Обсуждение: Emitting JSON to file using COPY TO

Поиск
Список
Период
Сортировка

Emitting JSON to file using COPY TO

От
Davin Shearer
Дата:
Hello!

I'm trying to emit a JSON aggregation of JSON rows to a file using COPY TO, but I'm running into problems with COPY TO double quoting the output.   Here is a minimal example that demonstrates the problem I'm having:

create table public.tbl_json_test (id int, t_test text);

-- insert text that includes double quotes
insert into public.tbl_json_test (id, t_test) values (1, 'here''s a "string"');

-- select a JSON aggregation of JSON rows
select json_agg(row_to_json(t)) from (select * from public.tbl_json_test) t;
-- this yields the correct result in proper JSON format:
-- [{"id":1,"t_test":"here's a \"string\""}]
copy (select json_agg(row_to_json(t)) from (select * from public.tbl_json_test) t) to '/tmp/tbl_json_test.json';
-- once the JSON results are copied to file, the JSON is broken due to double quoting:
-- [{"id":1,"t_test":"here's a \\"string\\""}]
-- this fails to be parsed using jq on the command line:
-- cat /tmp/tbl_json_test.json | jq .
-- jq: parse error: Invalid numeric literal at line 1, column 40

We populate a text field in a table with text containing at least one double-quote (").  We then select from that table, formating the result as a JSON aggregation of JSON rows.  At this point the JSON syntax is correct, with the double quotes being properly quoted.  The problem is that once we use COPY TO to emit the results to a file, the output gets quoted again with a second escape character (\), breaking the JSON and causing a syntax error (as we can see above using the `jq` command line tool).

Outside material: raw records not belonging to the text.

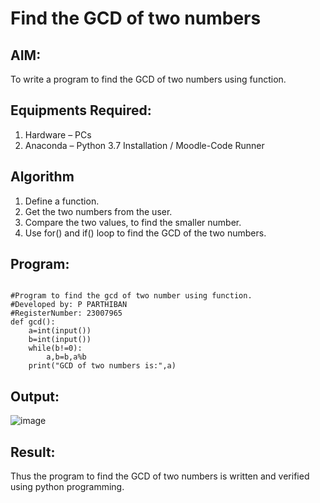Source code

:# Find the GCD of two numbers

## AIM:
To write a program to find the GCD of two numbers using function.

## Equipments Required:
1. Hardware – PCs
2. Anaconda – Python 3.7 Installation / Moodle-Code Runner

## Algorithm
1. Define a function.
2. Get the two numbers from the user.
3. Compare the two values, to find the smaller number.
4. Use for() and if() loop to find the GCD of the two numbers.

## Program:
```

#Program to find the gcd of two number using function.
#Developed by: P PARTHIBAN
#RegisterNumber: 23007965
def gcd():
    a=int(input())
    b=int(input())
    while(b!=0):
        a,b=b,a%b
    print("GCD of two numbers is:",a)

```

## Output:

![image](https://github.com/23007965/GCD-of-two-numbers/assets/138971238/9fff2e8c-9ec8-4234-9b98-3e96b29a44de)


## Result:
Thus the program to find the GCD of two numbers is written and verified using python programming.

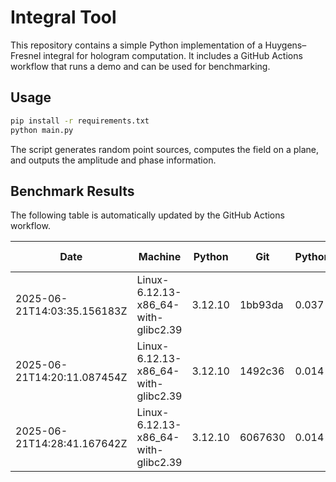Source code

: # Integral Tool

This repository contains a simple Python implementation of a Huygens–Fresnel integral
for hologram computation. It includes a GitHub Actions workflow that runs a demo
and can be used for benchmarking.

## Usage

```bash
pip install -r requirements.txt
python main.py
```

The script generates random point sources, computes the field on a plane, and
outputs the amplitude and phase information.

## Benchmark Results

The following table is automatically updated by the GitHub Actions workflow.

<!-- BENCHMARK_START -->
| Date | Machine | Python | Git | Python(s) | SciPy(s) | MKL(s) | Amp shape | Phase shape |
|------|---------|--------|-----|----------|---------|-------|-----------|-------------|
| 2025-06-21T14:03:35.156183Z | Linux-6.12.13-x86_64-with-glibc2.39 | 3.12.10 | 1bb93da | 0.037 | - | - | 64x64 | 64x64 |
| 2025-06-21T14:20:11.087454Z | Linux-6.12.13-x86_64-with-glibc2.39 | 3.12.10 | 1492c36 | 0.014 | 0.020 | 0.008 | 64x64 | 64x64 |
| 2025-06-21T14:28:41.167642Z | Linux-6.12.13-x86_64-with-glibc2.39 | 3.12.10 | 6067630 | 0.014 | 0.019 | 0.008 | 64x64 | 64x64 |
<!-- BENCHMARK_END -->
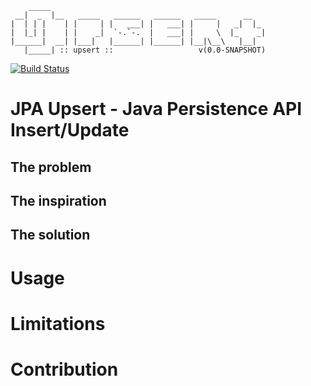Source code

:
 ```
    _____
 __|  _  |__   _____   ______   ______   _____      __
|  | | |    | |     | |   ___| |   ___| |     |   _|  |_
|  |_| |    | |    _|  `-.`-.  |   ___| |     \  |_    _|
|______|  __| |___|   |______| |______| |__|\__\   |__|
   |_____| :: upsert ::                   v(0.0-SNAPSHOT)
```

[![Build Status](https://app.travis-ci.com/klaushauschild1984/jpa-upsert.svg?branch=master)](https://app.travis-ci.com/klaushauschild1984/jpa-upsert)

# JPA Upsert - Java Persistence API Insert/Update

## The problem

## The inspiration

## The solution

# Usage

# Limitations

# Contribution
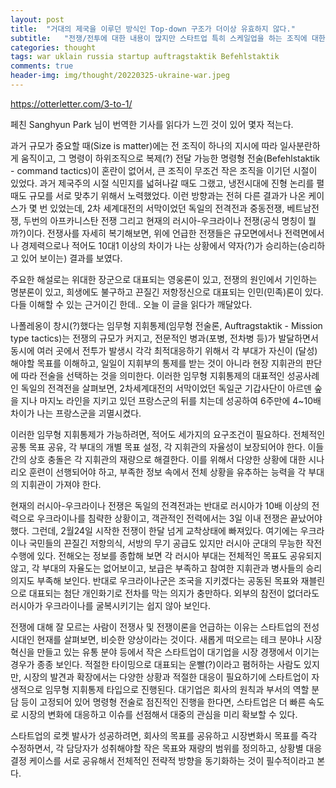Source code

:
 ```yaml
---
layout: post
title:  "거대의 제국을 이루던 방식인 Top-down 구조가 더이상 유효하지 않다."
subtitle:   "전쟁/전투에 대한 내용이 많지만 스타트업 특히 스케일업을 하는 조직에 대한 이야기이다."
categories: thought
tags: war uklain russia startup auftragstaktik Befehlstaktik
comments: true
header-img: img/thought/20220325-ukraine-war.jpeg
---
```


 https://otterletter.com/3-to-1/
 
페친 Sanghyun Park 님이 번역한 기사를 읽다가 느낀 것이 있어 몇자 적는다. 

과거 규모가 중요할 때(Size is matter)에는 전 조직이 하나의 지시에 따라 일사분란하게 움직이고, 그 명령이 하위조직으로 복제(?) 전달 가능한 명령형 전술(Befehlstaktik - command tactics)이 혼란이 없어서, 큰 조직이 무조건 작은 조직을 이기던 시절이 있었다. 과거 제국주의 시절 식민지를 넓혀나갈 때도 그랬고, 냉전시대에 진형 논리를 펼 때도 규모를 서로 맞추기 위해서 노력했었다. 
이런 방향과는 전혀 다른 결과가 나온 케이스가 몇 번 있었는데, 2차 세계대전의 서막이었던 독일의 전격전과 중동전쟁, 베트남전쟁, 두번의 아프카니스탄 전쟁 그리고 현재의 러시아-우크라이나 전쟁(공식 명칭이 뭘까?)이다.
전쟁사를 자세히 복기해보면, 위에 언급한 전쟁들은 규모면에서나 전력면에서나 경제력으로나 적어도 10대1 이상의 차이가 나는 상황에서 약자(?)가 승리하는(승리하고 있어 보이는) 결과를 보였다.

주요한 해설로는 위대한 장군으로 대표되는 영웅론이 있고, 전쟁의 원인에서 기인하는 명분론이 있고, 희생에도 불구하고 끈질긴 저항정신으로 대표되는 인민(민족)론이 있다. 다들 이해할 수 있는 근거이긴 한데.. 오늘 이 글을 읽다가 깨달았다. 

나폴레옹이 창시(?)했다는 임무형 지휘통제(임무형 전술론, Auftragstaktik - Mission type tactics)는 전쟁의 규모가 커지고, 전문적인 병과(포병, 전차병 등)가 발달하면서 동시에 여러 곳에서 전투가 발생시 각각 최적대응하기 위해서 각 부대가 자신이 (달성)해야할 목표를 이해하고, 일일이 지휘부의 통제를 받는 것이 아니라 현장 지휘관의 판단에 따라 전술을 선택하는 것을 의미한다. 이러한 임무형 지휘통제의 대표적인 성공사례인 독일의 전격전을 살펴보면, 2차세계대전의 서막이었던 독일군 기갑사단이 아르덴 숲을 지나 마지노 라인을 지키고 있던 프랑스군의 뒤를 치는데 성공하여 6주만에 4~10배 차이가 나는 프랑스군을 괴멸시켰다. 

이러한 임무형 지휘통제가 가능하려면, 적어도 세가지의 요구조건이 필요하다. 전체적인 공통 목표 공유, 각 부대의 개별 목표 설정, 각 지휘관의 자율성이 보장되어야 한다. 이들 간의 상호 충돌은 각 지휘관의 재량으로 해결한다. 이를 위해서 다양한 상황에 대한 시나리오 훈련이 선행되어야 하고, 부족한 정보 속에서 전체 상황을 유추하는 능력을 각 부대의 지휘관이 가져야 한다. 

현재의 러시아-우크라이나 전쟁은 독일의 전격전과는 반대로 러시아가 10배 이상의 전력으로 우크라이나를 침략한 상황이고, 객관적인 전력에서는 3일 이내 전쟁은 끝났어야 했다. 그런데, 2월24일 시작한 전쟁이 한달 넘게 교착상태에 빠져있다. 여기에는 우크라이나 국민들의 끈질긴 저항의식, 서방의 무기 공급도 있지만 러시아 군대의 무능한 작전 수행에 있다. 전해오는 정보를 종합해 보면 각 러시아 부대는 전체적인 목표도 공유되지 않고, 각 부대의 자율도는 없어보이고, 보급은 부족하고 참여한 지휘관과 병사들의 승리 의지도 부족해 보인다. 반대로 우크라이나군은 조국을 지키겠다는 공동된 목표와 재블린으로 대표되는 첨단 개인화기로 전차를 막는 의지가 충만하다. 외부의 참전이 없더라도 러시아가 우크라이나를 굴복시키기는 쉽지 않아 보인다. 

전쟁에 대해 잘 모르는 사람이 전쟁사 및 전쟁이론을 언급하는 이유는 스타트업의 전성시대인 현재를 살펴보면, 비슷한 양상이라는 것이다. 새롭게 떠오르는 테크 분야나 시장 혁신을 만들고 있는 유통 분야 등에서 작은 스타트업이 대기업을 시장 경쟁에서 이기는 경우가 종종 보인다. 적절한 타이밍으로 대표되는 운빨(?)이라고 폄허하는 사람도 있지만, 시장의 발견과 확장에서는 다양한 상황과 적절한 대응이 필요하기에 스타트업이 자생적으로 임무형 지휘통제 타입으로 진행된다. 대기업은 회사의 원칙과 부서의 역할 분담 등이 고정되어 있어 명령형 전술로 점진적인 진행을 한다면, 스타트업은 더 빠른 속도로 시장의 변화에 대응하고 이슈를 선점해서 대중의 관심을 미리 확보할 수 있다. 

스타트업의 로켓 발사가 성공하려면, 회사의 목표를 공유하고 시장변화시 목표를 즉각 수정하면서, 각 담당자가 성취해야할 작은 목표와 재량의 범위를 정의하고, 상황별 대응 결정 케이스를 서로 공유해서 전체적인 전략적 방향을 동기화하는 것이 필수적이라고 본다.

I have tried to get COPY TO to copy the results to file "as-is" by setting the escape and the quote characters to the empty string (''), but they only apply to the CSV format.

Is there a way to emit JSON results to file from within postgres?  Effectively, nn "as-is" option to COPY TO would work well for this JSON use case.

Any assistance would be appreciated.

Thanks,
Davin

Re: Emitting JSON to file using COPY TO

От
"David G. Johnston"
Дата:
On Sat, Nov 25, 2023 at 12:22 PM Davin Shearer <scholarsmate@gmail.com> wrote:

Is there a way to emit JSON results to file from within postgres?

Use psql to directly output query results to a file instead of using COPY to output structured output in a format you don't want.

David J.

Re: Emitting JSON to file using COPY TO

От
Adrian Klaver
Дата:
On 11/25/23 11:21, Davin Shearer wrote:
> Hello!
> 
> I'm trying to emit a JSON aggregation of JSON rows to a file using COPY 
> TO, but I'm running into problems with COPY TO double quoting the 
> output.   Here is a minimal example that demonstrates the problem I'm 
> having:
> 

> I have tried to get COPY TO to copy the results to file "as-is" by 
> setting the escape and the quote characters to the empty string (''), 
> but they only apply to the CSV format.
> 
> Is there a way to emit JSON results to file from within postgres?  
> Effectively, nn "as-is" option to COPY TO would work well for this JSON 
> use case.
> 

Not using COPY.

See David Johnson's post for one way using the client psql.

Otherwise you will need to use any of the many ETL programs out there 
that are designed for this sort of thing.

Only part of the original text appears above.